> _What the task requires_
Once you reach the line containing "By: Pavitra, Suchi, Marco, Joe." in the entries below, write out that line and each one after it down to the line containing "the test suite", exactly and with nothing added.

> _Input data_
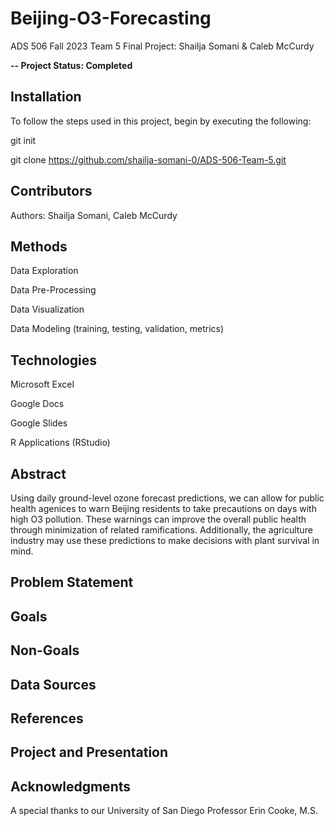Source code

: # Beijing-O3-Forecasting
ADS 506 Fall 2023 Team 5 Final Project: Shailja Somani &amp; Caleb McCurdy

**-- Project Status: Completed**

## Installation
To follow the steps used in this project, begin by executing the following:

git init

git clone https://github.com/shailja-somani-0/ADS-506-Team-5.git

## Contributors
Authors: Shailja Somani, Caleb McCurdy

## Methods
Data Exploration

Data Pre-Processing

Data Visualization

Data Modeling (training, testing, validation, metrics)

## Technologies
Microsoft Excel

Google Docs

Google Slides

R Applications (RStudio)

## Abstract
Using daily ground-level ozone forecast predictions, we can allow for public health agenices to warn Beijing residents to take precautions on days with high O3 pollution. These warnings can improve the overall public health through minimization of related ramifications. Additionally, the agriculture industry may use these predictions to make decisions with plant survival in mind.

## Problem Statement


## Goals



## Non-Goals



## Data Sources


## References


## Project and Presentation

## Acknowledgments
A special thanks to our University of San Diego Professor Erin Cooke, M.S. 
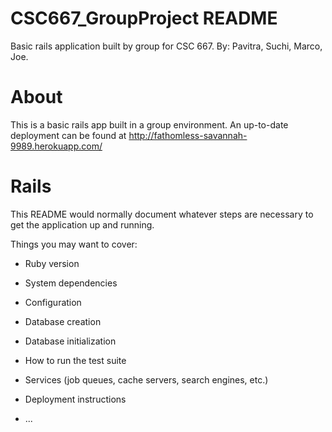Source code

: CSC667_GroupProject README
==========
Basic rails application built by group for CSC 667.
By: Pavitra, Suchi, Marco, Joe.

About
==========
This is a basic rails app built in a group environment. An up-to-date deployment can be found at http://fathomless-savannah-9989.herokuapp.com/

Rails
==========
This README would normally document whatever steps are necessary to get the
application up and running.

Things you may want to cover:

* Ruby version

* System dependencies

* Configuration

* Database creation

* Database initialization

* How to run the test suite

* Services (job queues, cache servers, search engines, etc.)

* Deployment instructions

* ...

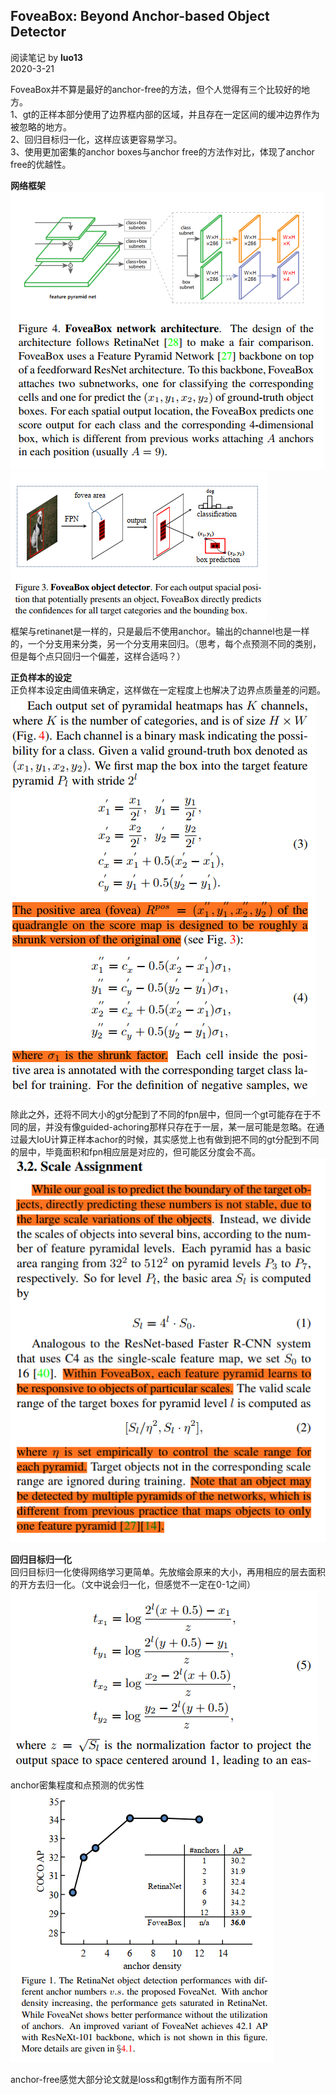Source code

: ## FoveaBox: Beyond Anchor-based Object Detector
阅读笔记 by **luo13**  
2020-3-21  

FoveaBox并不算是最好的anchor-free的方法，但个人觉得有三个比较好的地方。  
1、gt的正样本部分使用了边界框内部的区域，并且存在一定区间的缓冲边界作为被忽略的地方。  
2、回归目标归一化，这样应该更容易学习。  
3、使用更加密集的anchor boxes与anchor free的方法作对比，体现了anchor free的优越性。  

**网络框架**  
![框架](../../../img/foveanet/框架.png)  
![预测示意图](../../../img/foveanet/预测示意图.png)  
框架与retinanet是一样的，只是最后不使用anchor。输出的channel也是一样的，一个分支用来分类，另一个分支用来回归。（思考，每个点预测不同的类别，但是每个点只回归一个偏差，这样合适吗？）  

**正负样本的设定**  
正负样本设定由阈值来确定，这样做在一定程度上也解决了边界点质量差的问题。  
![正负样本的设定](../../../img/foveanet/正负样本的设定.png)  

除此之外，还将不同大小的gt分配到了不同的fpn层中，但同一个gt可能存在于不同的层，并没有像guided-achoring那样只存在于一层，某一层可能是忽略。在通过最大IoU计算正样本achor的时候，其实感觉上也有做到把不同的gt分配到不同的层中，毕竟面积和fpn相应层是对应的，但可能区分度会不高。    
![层间预测](../../../img/foveanet/层间预测.png)  

**回归目标归一化**  
回归目标归一化使得网络学习更简单。先放缩会原来的大小，再用相应的层去面积的开方去归一化。（文中说会归一化，但感觉不一定在0-1之间）  
![预测目标](../../../img/foveanet/预测目标.png)  

anchor密集程度和点预测的优劣性  
![retinanet的anchor数目](../../../img/foveanet/retinanet的anchor数目.png)  

anchor-free感觉大部分论文就是loss和gt制作方面有所不同
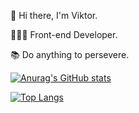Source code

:  👋 Hi there, I'm Viktor.
 
 👨🏻‍💻 Front-end Developer.
  
 📚 Do anything to persevere.
 
[![Anurag's GitHub stats](https://github-readme-stats.vercel.app/api?username=xiaowu55)](https://github.com/anuraghazra/github-readme-stats)  

[![Top Langs](https://github-readme-stats.vercel.app/api/top-langs/?username=anuraghazra&layout=compact)](https://github.com/anuraghazra/github-readme-stats)
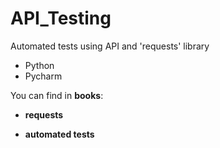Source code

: # API_Testing
 
Automated tests using API and 'requests' library
* Python
* Pycharm

You can find in **books**:

* **requests**

* **automated tests**

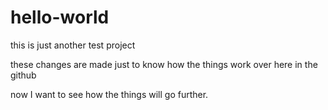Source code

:# hello-world
this is just another test project


these changes are made just to know how the things work over here in the
github


now I want to see how the things will go further.

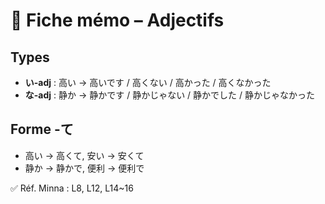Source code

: # 📘 Fiche mémo – Adjectifs

## Types
- **い-adj** : 高い → 高いです / 高くない / 高かった / 高くなかった  
- **な-adj** : 静か → 静かです / 静かじゃない / 静かでした / 静かじゃなかった  

## Forme -て
- 高い → 高くて, 安い → 安くて  
- 静か → 静かで, 便利 → 便利で  

✅ Réf. Minna : L8, L12, L14~16
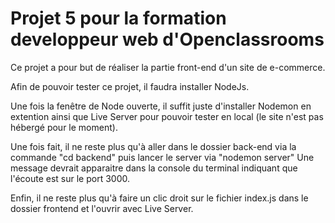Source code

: # Projet 5 pour la formation developpeur web d'Openclassrooms

Ce projet a pour but de réaliser la partie front-end d'un site de e-commerce.

Afin de pouvoir tester ce projet, il faudra installer NodeJs.

Une fois la fenêtre de Node ouverte, il suffit juste d'installer Nodemon en extention ainsi que Live Server pour pouvoir tester en local (le site n'est pas hébergé pour le moment).

Une fois fait, il ne reste plus qu'à aller dans le dossier back-end via la commande "cd backend" puis lancer le server via "nodemon server"
Une message devrait apparaitre dans la console du terminal indiquant que l'écoute est sur le port 3000.

Enfin, il ne reste plus qu'à faire un clic droit sur le fichier index.js dans le dossier frontend et l'ouvrir avec Live Server.
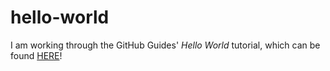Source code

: # hello-world
I am working through the GitHub Guides' <em>Hello World</em> tutorial, which can be found <a href="https://guides.github.com/activities/hello-world/">HERE</a>!

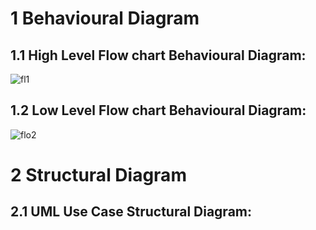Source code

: # 1 Behavioural Diagram

## 1.1  High Level Flow chart Behavioural Diagram:
![fl1](https://user-images.githubusercontent.com/98951784/156756143-b2641f92-d395-466e-a3af-593dd303f24e.png)

## 1.2 Low Level Flow chart Behavioural Diagram:
![flo2](https://user-images.githubusercontent.com/98951784/156760867-843a680b-5820-48c4-a974-0c4d7981475e.png)

# 2 Structural Diagram

## 2.1 UML Use Case Structural Diagram:


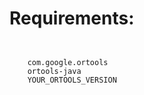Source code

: <h1>Requirements:</h1>

<code>
<dependency>
    <groupId>com.google.ortools</groupId>
    <artifactId>ortools-java</artifactId>
    <version>YOUR_ORTOOLS_VERSION</version>
</dependency>

</code>
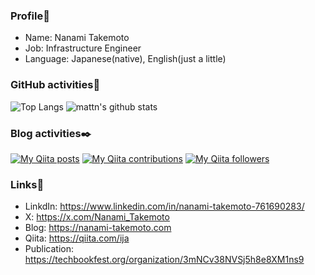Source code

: ### Profile🧾
- Name: Nanami Takemoto
- Job: Infrastructure Engineer
- Language: Japanese(native), English(just a little)

### GitHub activities🐙
![Top Langs](https://github-readme-stats.vercel.app/api/top-langs/?username=nanami-takemoto&hide=html)
![mattn's github stats](https://github-readme-stats.vercel.app/api?username=nanami-takemoto&show_icons=true&count_private=true&line_height=20)

### Blog activities✒️
[![My Qiita posts](https://qiita-badge.apiapi.app/s/ija/posts.svg)](http://qiita.com/ija)
[![My Qiita contributions](https://qiita-badge.apiapi.app/s/ija/contributions.svg)](http://qiita.com/ija)
[![My Qiita followers](https://qiita-badge.apiapi.app/s/ija/followers.svg)](http://qiita.com/ija)

### Links🔗
- LinkdIn: https://www.linkedin.com/in/nanami-takemoto-761690283/
- X: https://x.com/Nanami_Takemoto
- Blog: https://nanami-takemoto.com
- Qiita: https://qiita.com/ija
- Publication: https://techbookfest.org/organization/3mNCv38NVSj5h8e8XM1ns9


<!---
nanami-takemoto/nanami-takemoto is a ✨ special ✨ repository because its `README.md` (this file) appears on your GitHub profile.
You can click the Preview link to take a look at your changes.
--->
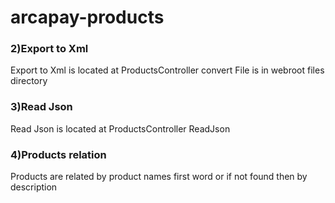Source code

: # arcapay-products
 
### 2)Export to Xml
Export to Xml is located at ProductsController convert
File is in webroot files directory 
### 3)Read Json
Read Json is located at ProductsController ReadJson
### 4)Products relation
Products are related by product names first word or if not found then by description
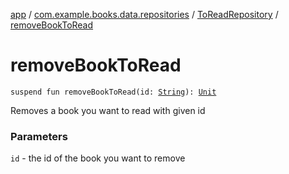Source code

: [app](../../index.md) / [com.example.books.data.repositories](../index.md) / [ToReadRepository](index.md) / [removeBookToRead](./remove-book-to-read.md)

# removeBookToRead

`suspend fun removeBookToRead(id: `[`String`](https://kotlinlang.org/api/latest/jvm/stdlib/kotlin/-string/index.html)`): `[`Unit`](https://kotlinlang.org/api/latest/jvm/stdlib/kotlin/-unit/index.html)

Removes a book you want to read with given id

### Parameters

`id` - the id of the book you want to remove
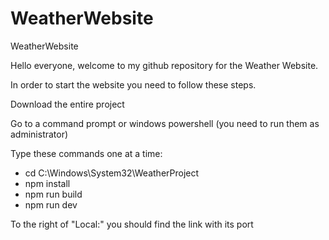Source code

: # WeatherWebsite
WeatherWebsite

Hello everyone, welcome to my github repository for the Weather Website.

In order to start the website you need to follow these steps.

Download the entire project

Go to a command prompt or windows powershell (you need to run them as administrator)

Type these commands one at a time:
 - cd C:\Windows\System32\WeatherProject
 - npm install
 - npm run build
 - npm run dev
   
To the right of "Local:" you should find the link with its port
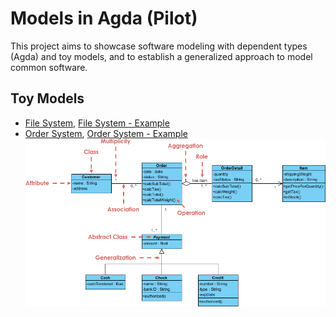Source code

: # Models in Agda (Pilot)

This project aims to showcase software modeling with dependent types (Agda) and toy models, and to establish a generalized approach to model common software.

## Toy Models
- [File System](file-systems.agda), [File System - Example](file-systems-example.agda)
- [Order System](order-system.agda), [Order System - Example](order-system-example.agda)
![The UML diagram of the order system](order-system.webp)
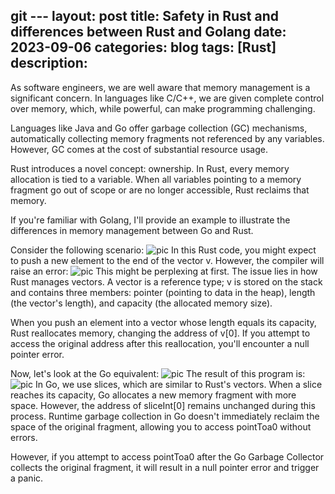 git ---
layout: post
title: Safety in Rust and differences between Rust and Golang
date: 2023-09-06
categories: blog
tags: [Rust]
description: 
---


As software engineers, we are well aware that memory management is a significant concern. In languages like C/C++, we are given complete control over memory, which, while powerful, can make programming challenging.

Languages like Java and Go offer garbage collection (GC) mechanisms, automatically collecting memory fragments not referenced by any variables. However, GC comes at the cost of substantial resource usage.

Rust introduces a novel concept: ownership. In Rust, every memory allocation is tied to a variable. When all variables pointing to a memory fragment go out of scope or are no longer accessible, Rust reclaims that memory.

If you're familiar with Golang, I'll provide an example to illustrate the differences in memory management between Go and Rust.

Consider the following scenario:
![pic](https://westyy123.github.io/img/ownership1.png)
In this Rust code, you might expect to push a new element to the end of the vector v. However, the compiler will raise an error:
![pic](https://westyy123.github.io/img/ownership2.png)
This might be perplexing at first. The issue lies in how Rust manages vectors. A vector is a reference type; v is stored on the stack and contains three members: pointer (pointing to data in the heap), length (the vector's length), and capacity (the allocated memory size).

When you push an element into a vector whose length equals its capacity, Rust reallocates memory, changing the address of v[0]. If you attempt to access the original address after this reallocation, you'll encounter a null pointer error.

Now, let's look at the Go equivalent:
![pic](https://westyy123.github.io/img/ownership3.png)
The result of this program is:
![pic](https://westyy123.github.io/img/ownership4.png)
In Go, we use slices, which are similar to Rust's vectors. When a slice reaches its capacity, Go allocates a new memory fragment with more space. However, the address of sliceInt[0] remains unchanged during this process. Runtime garbage collection in Go doesn't immediately reclaim the space of the original fragment, allowing you to access pointToa0 without errors.

However, if you attempt to access pointToa0 after the Go Garbage Collector collects the original fragment, it will result in a null pointer error and trigger a panic.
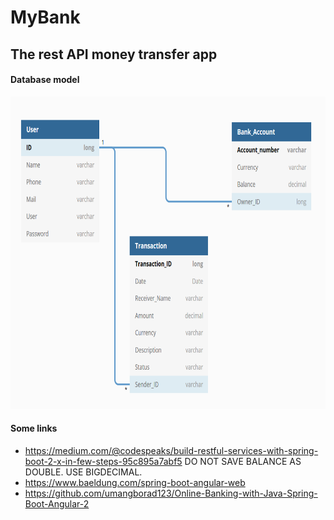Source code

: # MyBank 
## The rest API money transfer app

#### Database model

 <img src="https://github.com/mancio/MyBank/blob/master/diagrams/database.PNG" 
 alt="Bank Database model" height="500" width="700"> 

#### Some links
- https://medium.com/@codespeaks/build-restful-services-with-spring-boot-2-x-in-few-steps-95c895a7abf5
  DO NOT SAVE BALANCE AS DOUBLE. USE BIGDECIMAL.
- https://www.baeldung.com/spring-boot-angular-web
- https://github.com/umangborad123/Online-Banking-with-Java-Spring-Boot-Angular-2

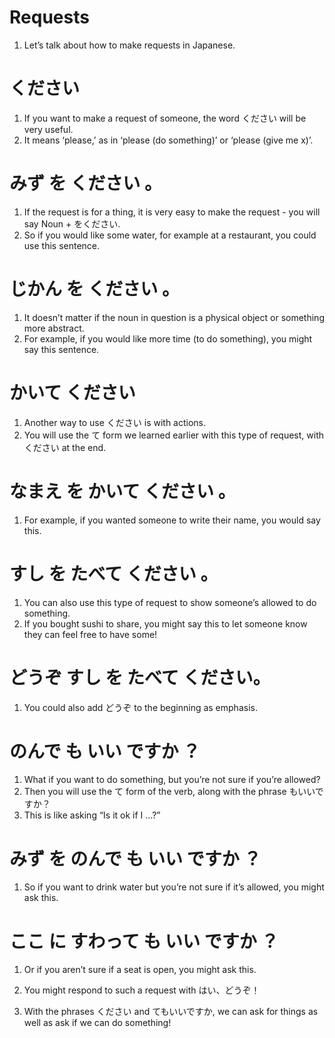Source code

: # Requests

1. Let’s talk about how to make requests in Japanese.

# ください

1. If you want to make a request of someone, the word ください will be very useful.
2. It means ‘please,’ as in ‘please (do something)’ or ‘please (give me x)’.

# みず  を  ください 。

1. If the request is for a thing, it is very easy to make the request - you will say Noun + をください.
2. So if you would like some water, for example at a restaurant, you could use this sentence.

# じかん  を  ください 。

1. It doesn’t matter if the noun in question is a physical object or something more abstract.
2. For example, if you would like more time (to do something), you might say this sentence.

# かいて  ください    

1. Another way to use ください is with actions.
2. You will use the て form we learned earlier with this type of request, with ください at the end.

# なまえ  を  かいて  ください 。

1. For example, if you wanted someone to write their name, you would say this.

# すし  を  たべて  ください 。

1. You can also use this type of request to show someone’s allowed to do something.
2. If you bought sushi to share, you might say this to let someone know they can feel free to have some!

# どうぞ すし を たべて ください。

1. You could also add どうぞ to the beginning as emphasis.

# のんで  も  いい  ですか ？

1. What if you want to do something, but you’re not sure if you’re allowed?
2. Then you will use the て form of the verb, along with the phrase もいいですか？
3. This is like asking “Is it ok if I …?”  

# みず  を  のんで  も  いい  ですか ？

1. So if you want to drink water but you’re not sure if it’s allowed, you might ask this.

# ここ  に  すわって  も  いい  ですか ？

1. Or if you aren’t sure if a seat is open, you might ask this.

2. You might respond to such a request with はい、どうぞ！

3. With the phrases ください and てもいいですか, we can ask for things as well as ask if we can do something!

   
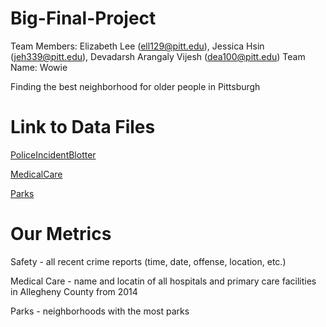 # Big-Final-Project

Team Members: Elizabeth Lee (ell129@pitt.edu), Jessica Hsin (jeh339@pitt.edu), Devadarsh Arangaly Vijesh (dea100@pitt.edu)
Team Name: Wowie

Finding the best neighborhood for older people in Pittsburgh

# Link to Data Files
[PoliceIncidentBlotter](https://data.wprdc.org/dataset/police-incident-blotter/resource/1797ead8-8262-41cc-9099-cbc8a161924b)

[MedicalCare](https://data.wprdc.org/dataset/allegheny-county-primary-care-facilities/resource/a11c31cf-a116-4076-8475-c4f185358c2d)

[Parks](https://data.wprdc.org/dataset/parks)

# Our Metrics
Safety - all recent crime reports (time, date, offense, location, etc.)

Medical Care - name and locatin of all hospitals and primary care facilities in Allegheny County from 2014

Parks - neighborhoods with the most parks
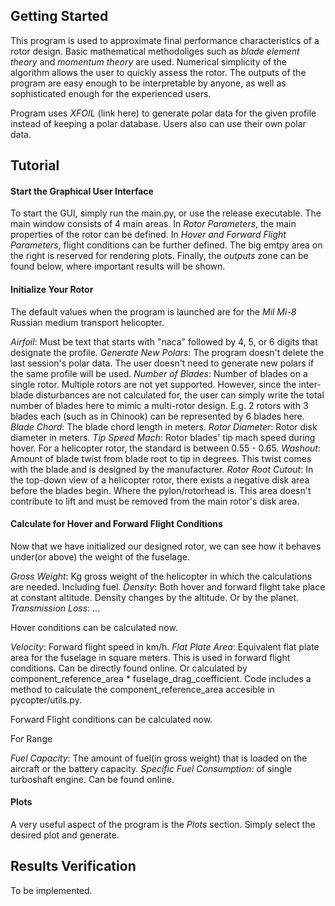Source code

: ## Getting Started

This program is used to approximate final performance characteristics of a rotor design. Basic mathematical methodoliges such as *blade element theory* and *momentum theory* are used. Numerical simplicity of the algorithm allows the user to quickly assess the rotor. The outputs of the program are easy enough to be interpretable by anyone, as well as sophisticated enough for the experienced users.

Program uses *XFOIL* (link here) to generate polar data for the given profile instead of keeping a polar database. Users also can use their own polar data.

## Tutorial

#### Start the Graphical User Interface

To start the GUI, simply run the main.py, or use the release executable. The main window consists of 4 main areas. In *Rotor Parameters*, the main properties of the rotor can be defined. In *Hover and Forward Flight Parameters*, flight conditions can be further defined. The big emtpy area on the right is reserved for rendering plots. Finally, the *outputs* zone can be found below, where important results will be shown.

#### Initialize Your Rotor

The default values when the program is launched are for the *Mil Mi-8* Russian medium transport helicopter.

*Airfoil*: Must be text that starts with "naca" followed by 4, 5, or 6 digits that designate the profile.
*Generate New Polars*: The program doesn't delete the last session's polar data. The user doesn't need to generate new polars if the same profile will be used.
*Number of Blades*: Number of blades on a single rotor. Multiple rotors are not yet supported. However, since the inter-blade disturbances are not calculated for, the user can simply write the total number of blades here to mimic a multi-rotor design. E.g. 2 rotors with 3 blades each  (such as in Chinook) can be represented by 6 blades here.
*Blade Chord*: The blade chord length in meters.
*Rotor Diameter*: Rotor disk diameter in meters.
*Tip Speed Mach*: Rotor blades' tip mach speed during hover. For a helicopter rotor, the standard is between 0.55 - 0.65.
*Washout*: Amount of blade twist from blade root to tip in degrees. This twist comes with the blade and is designed by the manufacturer. 
*Rotor Root Cutout*: In the top-down view of a helicopter rotor, there exists a negative disk area before the blades begin. Where the pylon/rotorhead is. This area doesn't contribute to lift and must be removed from the main rotor's disk area.

#### Calculate for Hover and Forward Flight Conditions

Now that we have initialized our designed rotor, we can see how it behaves under(or above) the weight of the fuselage.

*Gross Weight*: Kg gross weight of the helicopter in which the calculations are needed. Including fuel.
*Density*: Both hover and forward flight take place at constant altitude. Density changes by the altitude. Or by the planet.
*Transmission Loss*: ...

Hover conditions can be calculated now.

*Velocity*: Forward flight speed in km/h.
*Flat Plate Area*: Equivalent flat plate area for the fuselage in square meters. This is used in forward flight conditions. Can be directly found online. Or calculated by component_reference_area * fuselage_drag_coefficient. Code includes a method to calculate the component_reference_area accesible in pycopter/utils.py.

Forward Flight conditions can be calculated now.

For Range

*Fuel Capacity*: The amount of fuel(in gross weight) that is loaded on the aircraft or the battery capacity.
*Specific Fuel Consumption*: of single turboshaft engine. Can be found online.

#### Plots

A very useful aspect of the program is the *Plots* section. Simply select the desired plot and generate. 

## Results Verification

To be implemented.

> _The completed task_
By: Pavitra, Suchi, Marco, Joe.

About
==========
This is a basic rails app built in a group environment. An up-to-date deployment can be found at http://fathomless-savannah-9989.herokuapp.com/

Rails
==========
This README would normally document whatever steps are necessary to get the
application up and running.

Things you may want to cover:

* Ruby version

* System dependencies

* Configuration

* Database creation

* Database initialization

* How to run the test suite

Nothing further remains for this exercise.